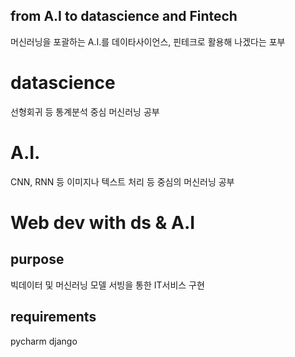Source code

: ## from A.I to datascience and Fintech
머신러닝을 포괄하는 A.I.를 데이타사이언스, 핀테크로 활용해 나겠다는 포부

# datascience
선형회귀 등 통계분석 중심 머신러닝 공부

# A.I.
CNN, RNN 등 이미지나 텍스트 처리 등 중심의 머신러닝 공부

# Web dev with ds & A.I
## purpose
빅데이터 및 머신러닝 모델 서빙을 통한 IT서비스 구현

## requirements
pycharm
django
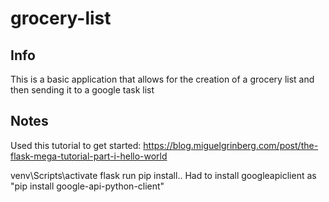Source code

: # grocery-list
## Info
This is a basic application that allows for the creation of a grocery list and then sending it to a google task list

## Notes
Used this tutorial to get started: https://blog.miguelgrinberg.com/post/the-flask-mega-tutorial-part-i-hello-world

venv\Scripts\activate
flask run
pip install..
Had to install googleapiclient as "pip install google-api-python-client"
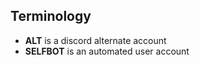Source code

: ## Terminology ##

- **ALT** is a discord alternate account
- **SELFBOT** is an automated user account
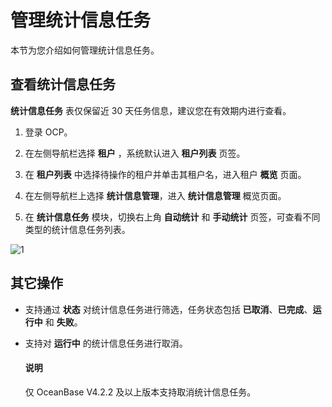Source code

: # 管理统计信息任务

本节为您介绍如何管理统计信息任务。

## 查看统计信息任务

**统计信息任务** 表仅保留近 30 天任务信息，建议您在有效期内进行查看。

1. 登录 OCP。

2. 在左侧导航栏选择 **租户** ，系统默认进入 **租户列表** 页签。

3. 在 **租户列表** 中选择待操作的租户并单击其租户名，进入租户 **概览** 页面。

4. 在左侧导航栏上选择 **统计信息管理**，进入 **统计信息管理** 概览页面。

5. 在 **统计信息任务** 模块，切换右上角 **自动统计** 和 **手动统计** 页签，可查看不同类型的统计信息任务列表。

![1](https://obbusiness-private.oss-cn-shanghai.aliyuncs.com/doc/img/ocp/433/202411152115.png)

## 其它操作

* 支持通过 **状态** 对统计信息任务进行筛选，任务状态包括 **已取消**、**已完成**、**运行中** 和 **失败**。

* 支持对 **运行中** 的统计信息任务进行取消。

    <main id="notice" type='explain'>
    <h4>说明</h4>
    <p>仅 OceanBase V4.2.2 及以上版本支持取消统计信息任务。</p>
    </main>
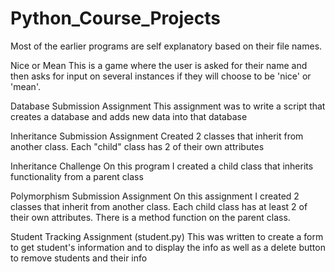 # Python_Course_Projects

Most of the earlier programs are self explanatory based on their file names.

Nice or Mean
This is a game where the user is asked for their name and then asks for input on several instances if they will choose to be 'nice' or 'mean'.

Database Submission Assignment
This assignment was to write a script that creates a database and adds new data into that database

Inheritance Submission Assignment
Created 2 classes that inherit from another class. Each "child" class has 2 of their own attributes

Inheritance Challenge
On this program I created a child class that inherits functionality from a parent class

Polymorphism Submission Assignment
On this assignment I created 2 classes that inherit from another class. Each child class has at least 2 of their own attributes.
There is a method function on the parent class. 

Student Tracking Assignment (student.py)
This was written to create a form to get student's information and to display the info as well as a delete button to remove students and their info

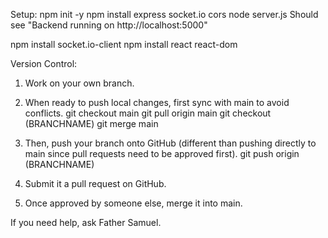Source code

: Setup:
npm init -y
npm install express socket.io cors
node server.js
Should see "Backend running on http://localhost:5000"

npm install socket.io-client
npm install react react-dom

Version Control:
1. Work on your own branch.

2. When ready to push local changes, first sync with main to avoid conflicts.
git checkout main
git pull origin main
git checkout (BRANCHNAME)
git merge main

3. Then, push your branch onto GitHub (different than pushing directly to main since pull requests need to be approved first).
git push origin (BRANCHNAME)

4. Submit it a pull request on GitHub.

5. Once approved by someone else, merge it into main.

If you need help, ask Father Samuel.
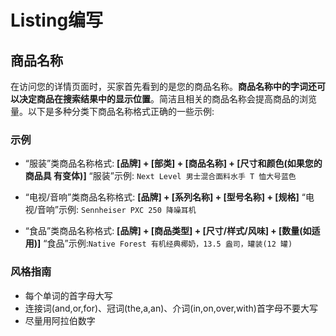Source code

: # Listing编写
## 商品名称 
在访问您的详情页面时，买家首先看到的是您的商品名称。**商品名称中的字词还可以决定商品在搜索结果中的显示位置**。简洁且相关的商品名称会提高商品的浏览量。以下是多种分类下商品名称格式正确的一些示例:
### 示例- “服装”类商品名称格式:
    **[品牌] + [部类] + [商品名称] + [尺寸和颜色(如果您的商品具 有变体)]**
    “服装”示例: `Next Level 男士混合面料水手 T 恤大号蓝色`

- “电视/音响”类商品名称格式:    **[品牌] + [系列名称] + [型号名称] + [规格]**    “电视/音响”示例: `Sennheiser PXC 250 降噪耳机`- “食品”类商品名称格式:    **[品牌] + [商品类型] + [尺寸/样式/风味] + [数量(如适用)]**    “食品”示例:`Native Forest 有机经典椰奶，13.5 盎司，罐装(12 罐)`
    
### 风格指南
- 每个单词的首字母大写
- 连接词(and,or,for)、冠词(the,a,an)、介词(in,on,over,with)首字母不要大写
- 尽量用阿拉伯数字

....

What is needed ::
Nothing should appear in the answer except the lines from the one containing "- 连接词(and,or,f" to the end of the data above, reproduced exactly.

Written solution ::
- 连接词(and,or,for)、冠词(the,a,an)、介词(in,on,over,with)首字母不要大写
- 尽量用阿拉伯数字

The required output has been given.